NAMIC members have conducted a thorough review of the legislation to establish a federal catastrophe reinsurance program. While NAMIC recognizes that the proposal could provide assistance to some types of property/casualty companies, the impact it would have on many of the association's small and regional companies would be non-existent in most cases and minimal at best, particularly in areas that do not have significant earthquake or hurricane exposures. NAMIC further recognizes the fact that in order to preserve the private reinsurance market, high triggers must be established in catastrophe exposed regions. However, these high triggers may prevent smaller NAMIC member companies from accessing the program.

Recognizing that the federal catastrophe reinsurance legislation could benefit some in the property/casualty industry, NAMIC would not stand in the way of its consideration. NAMIC remains concerned, however, that the proposal would lead to too much federal government involvement and provide limited benefit to the majority of its members. NAMIC will continue to consider additional changes to the proposal as well as other alternatives.

NAMIC does support the concept of a voluntary catastrophe reserve with favorable tax treatment. Such a proposal has the potential to more effectively address the needs of individual companies. However, as with any proposal, the costs and benefits associated with the proposal must be considered. It is important to determine the potential cost of a catastrophe reserve to the U.S. Treasury. That cost must then be contrasted against the cost of federal disaster assistance programs. NAMIC is also interested in considering alternative proposals that would achieve the same objective without having a negative impact on the Treasury.

NAMIC believes that insurance securitization through SPRVs is a viable and useful means of risk transfer. Mutual insurance companies by their nature have less convenient access to capital in comparison to stock companies; and SPRVs, as a potential source of capital for undertaking risk, are therefore attractive to these companies. In addition, securitization by way of SPRVs is a market-oriented approach to financing natural disasters, which is preferable to NAMIC than direct federal government intervention. NAMIC generally supports proposals that would allow insurance companies to better manage risks, while at the same time increasing the long-term viability of the industry.
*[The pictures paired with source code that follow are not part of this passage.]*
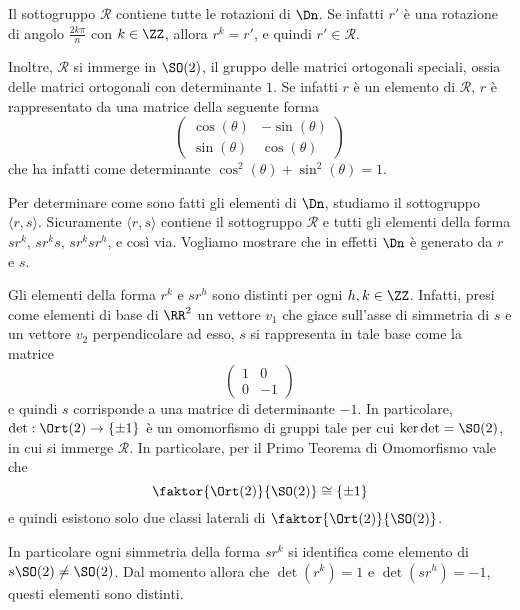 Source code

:\documentclass[11pt]{scrartcl}
\begin{document}
	\begin{remark}
		Il sottogruppo $\mathcal{R}$ contiene tutte le rotazioni di $\Dn$.
		Se infatti $r'$ è una rotazione di angolo $\frac{2k\pi}{n}$ con $k \in \ZZ$,
		allora $r^k = r'$, e quindi $r' \in \mathcal{R}$. \medskip
		
		
		Inoltre, $\mathcal{R}$ si immerge in $\SO(2)$, il gruppo delle matrici ortogonali speciali,
		ossia delle matrici ortogonali con determinante $1$. Se infatti $r$ è un elemento
		di $\mathcal{R}$, $r$
		è rappresentato da una matrice della seguente forma
		\[ \begin{pmatrix}
			\cos(\theta) & -\sin(\theta) \\
			\sin(\theta) & \cos(\theta)
		\end{pmatrix} \]
		che ha infatti come determinante $\cos^2(\theta) + \sin^2(\theta) = 1$.
	\end{remark}
	
	Per determinare come sono fatti gli elementi di $\Dn$, studiamo il sottogruppo
	$\langle r, s\rangle$. Sicuramente $\langle r, s\rangle$ contiene il sottogruppo $\mathcal{R}$
	e tutti gli elementi della forma $sr^k$, $sr^ks$, $sr^ksr^h$, e così via. Vogliamo
	mostrare che in effetti $\Dn$ è generato da $r$ e $s$.
	
	\begin{remark}
		\label{obs1.11}
		Gli elementi della forma $r^k$ e $sr^h$ sono distinti per ogni $h, k \in \ZZ$.
		Infatti, presi come elementi di base di $\RR^2$ un vettore $v_1$ che giace sull'asse
		di simmetria di $s$ e un vettore $v_2$ perpendicolare ad esso, $s$
		si rappresenta in tale base come la matrice
		\[ \begin{pmatrix}
			1 & 0 \\
			0 & -1
		\end{pmatrix} \]
		e quindi $s$ corrisponde a una matrice di determinante $-1$. In particolare,
		$\det : \Ort(2) \to \{\pm 1\}$ è un omomorfismo di gruppi tale per cui
		$\ker \det = \SO(2)$, in cui si immerge $\mathcal{R}$. In particolare, per
		il Primo Teorema di Omomorfismo vale che
		\[ \faktor{\Ort(2)}{\SO(2)} \cong \{\pm 1\} \]
		e quindi
		esistono solo due classi laterali di $\faktor{\Ort(2)}{\SO(2)}$. \medskip
		
		
		In particolare
		ogni simmetria della forma $s r^k$ si identifica come elemento di $s \SO(2) \neq \SO(2)$.
		Dal momento allora che $\det(r^k) = 1$ e $\det(sr^h) = -1$, questi elementi sono
		distinti.
	\end{remark}
	
\end{document}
Insurance securitization seems to be a sensible approach, and NAMIC will continue to work with Congress and state regulators to ensure the promotion of broader access to capital markets and increased stability of the insurance industry.

Whatever market or governmental solutions are ultimately adopted, NAMIC believes that mitigation provisions are essential to minimize the loss of lives and property from a catastrophe. Strict building codes should be used and enforced in catastrophe prone areas. NAMIC is a member of the Institute for Business and Home Safety, an organization created to enhance and promote the use of building codes and other measures to ensure that structures are safe. NAMIC will continue to support efforts to assist individuals, businesses and communities to responsibly prepare for natural catastrophes.